We are dedicated to providing the highest possible quality care in this area and have acquired and employed every new diagnostic and therapeutic tool available, including several so-called point-of-care tests (POCT). These include the TearLab Osmolarity System (TearLab), the LipiView ocular surface interferometer and LipiFlow thermal pulsation system (TearScience), intense pulsed light, InflammaDry (RPS), AdenoPlus (RPS/Nicox), corneal topography for tear film stability analysis and Sjö (Nicox) for Sjögren’s syndrome, and we are also currently investigating allergy testing. We are set up to pull lashes and look under immersion microscopy for Demodex, we do confocal microscopy, and of course, we perform scrapings for staining and culture using quality collaborating laboratories and pathologists. We believe, based on our training and broad clinical experience, that we are good clinical diagnosticians, as well, and utilize fluorescein, lissamine green and rose bengal staining, tear break-up time, Schirmer’s test, lid expression, and careful external and slit lamp examinations on all patients.
Nonetheless, after 42 years in ophthalmology with subspecialty training and interest in cornea and external disease, the fact remains that I continue to find the diagnosis and management of ocular surface disease to be very challenging.

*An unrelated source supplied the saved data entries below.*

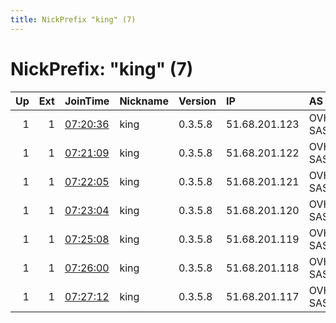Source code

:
 ```yaml
---
title: NickPrefix "king" (7)
---
```


# NickPrefix: "king" (7)

|   Up |   Ext | JoinTime                                                                                            | Nickname   | Version   | IP            | AS      | CC   |   ORp |   Dirp | OS    | Contact                 |   eFamMembers |
|-----:|------:|:----------------------------------------------------------------------------------------------------|:-----------|:----------|:--------------|:--------|:-----|------:|-------:|:------|:------------------------|--------------:|
|    1 |     1 | [07:20:36](https://metrics.torproject.org/rs.html#details/AA680C73CB589F8B4A929FF6F99CD49E8274E1F7) | king       | 0.3.5.8   | 51.68.201.123 | OVH SAS | gb   |   443 |      0 | Linux | loribthorpe@hotmail.com |            63 |
|    1 |     1 | [07:21:09](https://metrics.torproject.org/rs.html#details/AD4176D7B2E78A0145446117C82C7175A1BDA440) | king       | 0.3.5.8   | 51.68.201.122 | OVH SAS | gb   |   443 |      0 | Linux | loribthorpe@hotmail.com |            63 |
|    1 |     1 | [07:22:05](https://metrics.torproject.org/rs.html#details/EA18154A59B775894E581F32B97EEB23586A25CE) | king       | 0.3.5.8   | 51.68.201.121 | OVH SAS | gb   |   443 |      0 | Linux | loribthorpe@hotmail.com |            63 |
|    1 |     1 | [07:23:04](https://metrics.torproject.org/rs.html#details/EDAD25ABC308D7B1604F9D736A7412BEC16BF0D6) | king       | 0.3.5.8   | 51.68.201.120 | OVH SAS | gb   |   443 |      0 | Linux | loribthorpe@hotmail.com |            63 |
|    1 |     1 | [07:25:08](https://metrics.torproject.org/rs.html#details/58ADC6699EED0A0AB5AC8E3692F35A1E879724CA) | king       | 0.3.5.8   | 51.68.201.119 | OVH SAS | gb   |   443 |      0 | Linux | loribthorpe@hotmail.com |            63 |
|    1 |     1 | [07:26:00](https://metrics.torproject.org/rs.html#details/92591BFED146AD0DED65D426E7665AB1FB43A699) | king       | 0.3.5.8   | 51.68.201.118 | OVH SAS | gb   |   443 |      0 | Linux | loribthorpe@hotmail.com |            63 |
|    1 |     1 | [07:27:12](https://metrics.torproject.org/rs.html#details/B2B957178F6D6877965B20EFB4BB15133BD93E3C) | king       | 0.3.5.8   | 51.68.201.117 | OVH SAS | gb   |   443 |      0 | Linux | loribthorpe@hotmail.com |            63 |
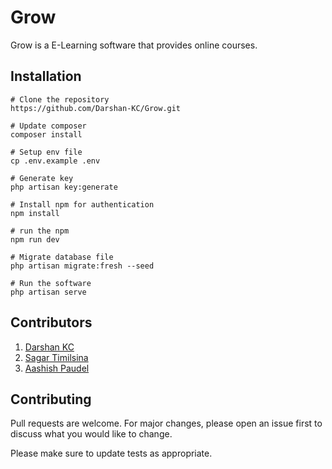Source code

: # Grow

Grow is a E-Learning software that provides online courses.

## Installation

```shell
# Clone the repository
https://github.com/Darshan-KC/Grow.git

# Update composer
composer install

# Setup env file
cp .env.example .env

# Generate key
php artisan key:generate

# Install npm for authentication
npm install

# run the npm
npm run dev

# Migrate database file
php artisan migrate:fresh --seed

# Run the software
php artisan serve
```

## Contributors
1. [Darshan KC](https://github.com/Darshan-KC)
2. [Sagar Timilsina](https://github.com/sagartimilsina)
3. [Aashish Paudel](https://github.com/aashishpaudel1122)

## Contributing

Pull requests are welcome. For major changes, please open an issue first
to discuss what you would like to change.

Please make sure to update tests as appropriate.
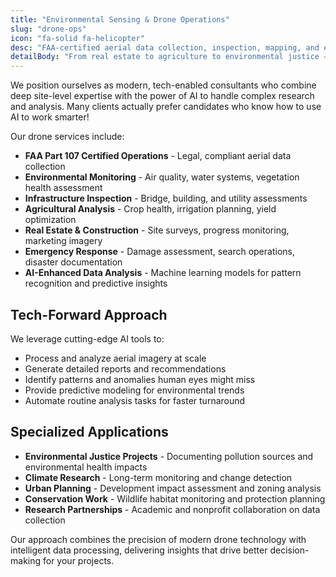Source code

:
 ```yaml
---
title: "Environmental Sensing & Drone Operations"
slug: "drone-ops"
icon: "fa-solid fa-helicopter"
desc: "FAA-certified aerial data collection, inspection, mapping, and environmental sensing for infrastructure, planning, or research. Modern, tech-enabled consulting that combines deep site-level expertise with AI-powered analysis."
detailBody: "From real estate to agriculture to environmental justice — our drone workflows are precise, compliant, and creative. We're modern consultants who combine hands-on field expertise with the power of AI to handle complex research and analysis."
---
```


We position ourselves as modern, tech-enabled consultants who combine deep site-level expertise with the power of AI to handle complex research and analysis. Many clients actually prefer candidates who know how to use AI to work smarter!

Our drone services include:

- **FAA Part 107 Certified Operations** - Legal, compliant aerial data collection
- **Environmental Monitoring** - Air quality, water systems, vegetation health assessment
- **Infrastructure Inspection** - Bridge, building, and utility assessments
- **Agricultural Analysis** - Crop health, irrigation planning, yield optimization
- **Real Estate & Construction** - Site surveys, progress monitoring, marketing imagery
- **Emergency Response** - Damage assessment, search operations, disaster documentation
- **AI-Enhanced Data Analysis** - Machine learning models for pattern recognition and predictive insights

## Tech-Forward Approach

We leverage cutting-edge AI tools to:
- Process and analyze aerial imagery at scale
- Generate detailed reports and recommendations
- Identify patterns and anomalies human eyes might miss
- Provide predictive modeling for environmental trends
- Automate routine analysis tasks for faster turnaround

## Specialized Applications

- **Environmental Justice Projects** - Documenting pollution sources and environmental health impacts
- **Climate Research** - Long-term monitoring and change detection
- **Urban Planning** - Development impact assessment and zoning analysis
- **Conservation Work** - Wildlife habitat monitoring and protection planning
- **Research Partnerships** - Academic and nonprofit collaboration on data collection

Our approach combines the precision of modern drone technology with intelligent data processing, delivering insights that drive better decision-making for your projects.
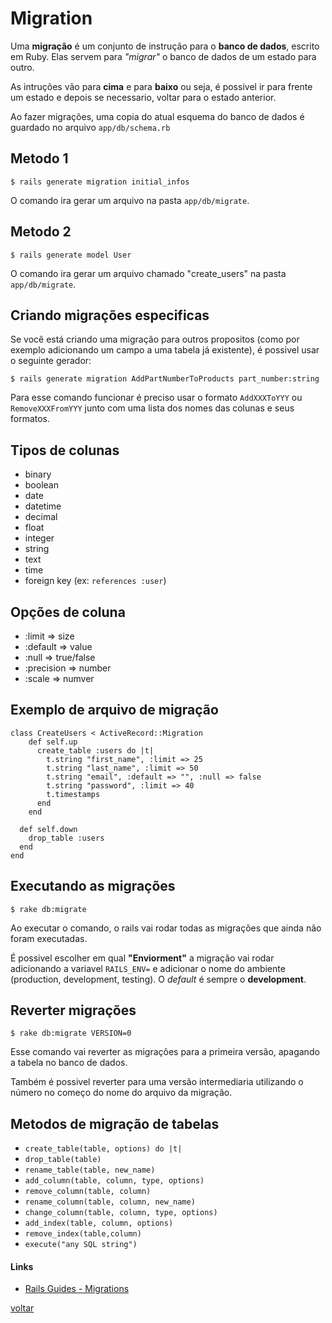 # Migration

Uma **migração** é um conjunto de instrução para o **banco de dados**, escrito em Ruby. Elas servem para *"migrar"* o banco de dados de um estado para outro. 

As intruções vão para **cima** e para **baixo** ou seja, é possivel ir para frente um estado e depois se necessario, voltar para o estado anterior.

Ao fazer migrações, uma copia do atual esquema do banco de dados é guardado no arquivo ```app/db/schema.rb```

## Metodo 1

```$ rails generate migration initial_infos```

O comando ira gerar um arquivo na pasta ```app/db/migrate```.

## Metodo 2

```$ rails generate model User```

O comando ira gerar um arquivo chamado "create_users" na pasta ```app/db/migrate```.

## Criando migrações especificas

Se você está criando uma migração para outros propositos (como por exemplo adicionando um campo a uma tabela já existente), é possivel usar o seguinte gerador:

```$ rails generate migration AddPartNumberToProducts part_number:string```

Para esse comando funcionar é preciso usar o formato ```AddXXXToYYY``` ou ```RemoveXXXFromYYY``` junto com uma lista dos nomes das colunas e seus formatos.

## Tipos de colunas

- binary
- boolean
- date
- datetime
- decimal
- float
- integer
- string
- text
- time
- foreign key (ex: ```references :user```)

## Opções de coluna
- :limit => size
- :default => value
- :null => true/false
- :precision => number
- :scale => numver


## Exemplo de arquivo de migração

	class CreateUsers < ActiveRecord::Migration
		def self.up
		  create_table :users do |t|
			t.string "first_name", :limit => 25
			t.string "last_name", :limit => 50
			t.string "email", :default => "", :null => false
			t.string "password", :limit => 40
			t.timestamps
		  end
		end

	  def self.down
		drop_table :users
	  end
	end

## Executando as migrações

```$ rake db:migrate```

Ao executar o comando, o rails vai rodar todas as migrações que ainda não foram executadas.

É possivel escolher em qual **"Enviorment"** a migração vai rodar adicionando a variavel ```RAILS_ENV=``` e adicionar o nome do ambiente (production, development, testing). O *default* é sempre o **development**.

## Reverter migrações

```$ rake db:migrate VERSION=0```

Esse comando vai reverter as migrações para a primeira versão, apagando a tabela no banco de dados. 

Também é possivel reverter para uma versão intermediaria utilizando o número no começo do nome do arquivo da migração.

## Metodos de migração de tabelas

- ```create_table(table, options) do |t|```
- ```drop_table(table)```
- ```rename_table(table, new_name)```
- ```add_column(table, column, type, options)```
- ```remove_column(table, column)```
- ```rename_column(table, column, new_name)```
- ```change_column(table, column, type, options)```
- ```add_index(table, column, options)```
- ```remove_index(table,column)```
- ```execute("any SQL string")```

#### Links

- [Rails Guides - Migrations](http://guides.rubyonrails.org/migrations.html)


<a class="btn btn-mini" href="readme.md">voltar</a>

Many patients have more than one disease, treatment responses vary from patient to patient with the same medical regimens, and the number of patients who are misdiagnosed using history and clinical examination as the sole diagnostic tools may be as high as 50% in the typical eye care practitioner’s office. This has been proven in several well-designed clinical trials and is reinforced over and over again in newer clinical trials when clinician diagnosis is not confirmed by more sophisticated laboratory testing. For this reason, we have found the increasing number of POCT office-based diagnostics extremely useful, if not indispensable, in our everyday diagnosis and management of ocular surface disease.
In particular, tear film osmolarity has become a foundational test in our practice and is used to diagnose and screen for dry eye disease, grade disease severity and monitor response to therapy. We also prescreen surgical patients for dry eye disease with tear film osmolarity and treat preoperatively when indicated, enhancing our outcomes in refractive corneal and refractive cataract surgery.
I believe it is time for all eye care practitioners to incorporate POCT into their practices, and tear film osmolarity is a good place to start because it is easily done by ancillary personnel and has reasonable and established third-party reimbursement. The POCT diagnostics available can be expected to grow every year, with methods to measure markers such as IgE, MMP-9 and other critical cytokines, as well as additional rapid screening methods for infectious agents, all in development. POCT, along with a careful history and physical examination, is critical to every primary care physician including our internists, family physicians and pediatricians. In a few years, POCT will be as important to the eye care practitioners as it is today to the primary care physician.
Disclosure: Lindstrom has no relevant financial disclosures.